Por exemplo, aficionados por caixinhas de fósforo de restaurantes, hotéis e motéis. Conheço vários desses.  Ou os apaixonados por pratinhos decorados. Em geral essa modalidade é praticada por quem viaja muito ao exterior. Há até alguns remanescentes dos famigerados colecionadores de canecas. Nas décadas de 60 e 70, com a febre das festas do chopp, eram mais comuns.

Pois eu mesmo gosto de colecionar. Meus objetos do desejo são cinzeiros de louça ou porcelana. É um hábito leve, sem contra-indicações. Não faço como alguns amigos colecionadores que tratam seus cacarecos como se fossem jóias. Para você ter uma idéia, eu uso a minha coleção. Por conta disso, e com a ajuda dedicada de faxineiras, empregadas e amigos bêbados,  tenho uma das poucas coleções do planeta com crescimento vegetativo negativo.

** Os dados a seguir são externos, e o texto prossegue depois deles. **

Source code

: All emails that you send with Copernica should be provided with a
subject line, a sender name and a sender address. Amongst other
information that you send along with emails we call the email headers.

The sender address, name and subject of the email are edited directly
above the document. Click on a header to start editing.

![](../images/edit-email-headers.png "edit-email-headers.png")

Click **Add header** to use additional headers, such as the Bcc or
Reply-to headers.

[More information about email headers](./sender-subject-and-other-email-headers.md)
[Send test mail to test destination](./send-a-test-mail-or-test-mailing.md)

Não tenho cinzeiro com taxa de longevidade superior a dois anos. A única exceção é uma peça fundida em bronze que herdei do meu pai; um cinzeiro comemorativo da fundação de uma loja de A Exposição. Deve ter uns 40 anos de uso, no mínimo. E já que meus convivas não usam maçarico quando estão na minha casa, deve durar mais algumas décadas.

Sei lá de onde tirei essa idéia de colecionar cinzeiros. Deve ter origem na preguiça de comprá-los em loja, combinada com o conforto de só desejá-los depois de experimentá-los. Se o cigarro encaixa bem e fica parado no cinzeiro sem fazer aquela baba de nicotina, já começo a me interessar por ele.

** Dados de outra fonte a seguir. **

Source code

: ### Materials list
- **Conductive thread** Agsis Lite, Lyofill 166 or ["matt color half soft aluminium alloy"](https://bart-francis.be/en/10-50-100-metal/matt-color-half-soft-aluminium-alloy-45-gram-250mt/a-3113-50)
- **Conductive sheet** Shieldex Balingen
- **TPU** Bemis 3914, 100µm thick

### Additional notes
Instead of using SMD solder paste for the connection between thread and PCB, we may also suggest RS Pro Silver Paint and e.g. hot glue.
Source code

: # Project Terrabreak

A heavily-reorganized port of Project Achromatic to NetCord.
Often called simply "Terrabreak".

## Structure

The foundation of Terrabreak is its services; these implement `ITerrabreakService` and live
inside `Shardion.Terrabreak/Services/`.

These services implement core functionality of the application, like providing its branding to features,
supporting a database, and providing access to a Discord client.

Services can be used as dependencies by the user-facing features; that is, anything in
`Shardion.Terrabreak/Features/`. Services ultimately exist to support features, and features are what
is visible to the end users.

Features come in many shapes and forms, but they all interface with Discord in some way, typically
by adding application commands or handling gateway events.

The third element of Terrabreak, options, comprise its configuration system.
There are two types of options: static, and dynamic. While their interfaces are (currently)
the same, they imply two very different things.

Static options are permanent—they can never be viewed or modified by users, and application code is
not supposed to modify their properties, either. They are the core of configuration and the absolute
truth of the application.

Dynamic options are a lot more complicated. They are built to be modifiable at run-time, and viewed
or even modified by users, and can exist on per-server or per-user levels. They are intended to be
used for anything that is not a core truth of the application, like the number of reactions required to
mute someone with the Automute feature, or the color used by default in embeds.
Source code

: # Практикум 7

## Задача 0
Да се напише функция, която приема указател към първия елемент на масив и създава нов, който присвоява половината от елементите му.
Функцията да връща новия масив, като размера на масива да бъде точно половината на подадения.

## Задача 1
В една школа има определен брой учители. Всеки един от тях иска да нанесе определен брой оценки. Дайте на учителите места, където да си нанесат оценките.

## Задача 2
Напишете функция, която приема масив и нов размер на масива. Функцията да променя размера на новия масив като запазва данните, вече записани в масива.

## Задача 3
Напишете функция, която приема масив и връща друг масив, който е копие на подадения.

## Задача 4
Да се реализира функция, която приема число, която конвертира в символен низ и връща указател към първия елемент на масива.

Quem não me conhece pode ficar tranqüilo quando eu for visitar sua casa. Sou um colecionador civilizado que só se interessa por cinzeiros de estabelecimentos comerciais. E não pense que sou do tipo gatuno. Não roubo. Nunca roubo cinzeiros. Se gosto mesmo de um deles, peço ao gerente, ou ao garçom, ou à camareira. Dependendo do objeto da paixão até me disponho a pagar por ele.

Em alguns lugares, quando peço, parece que estou fazendo um convite para uma excursão a Marte. As pessoas ficam me olhando com cara de desconfiança, com aquele meio-sorriso de “tem sacanagem aí”. Em hotéis, especialmente, o olhar é de incredulidade. Dá para imaginar o pensamento do interlocutor: “Todo mundo rouba cinzeiro e ele está pedindo?! Deve ter meia dúzia escondida na mala dele”.

Concordo que tem muita gente safada que inclui no cerimonial de determinados hobbies roubar os objetos colecionáveis. Mas eu sou contrário a essa prática abjeta. Não sou ladrão. Prefiro pedir, até comprar. Quase sempre consigo o objeto de graça, que é anexado à minha coleção até a próxima quebra. E fico todo orgulhoso de ser assim.

O único incômodo é quando algum colecionador visita minha casa pela primeira vez. Acontece sempre a mesma coisa. É uma reação quase que automática. É só olhar o cinzeiro com logomarca de hotel ou restaurante, que o visitante sorri malicioso e pergunta em tom de cumplicidade: “Hehe! Você também rouba, é?”. Odeio esses viciados em objetos!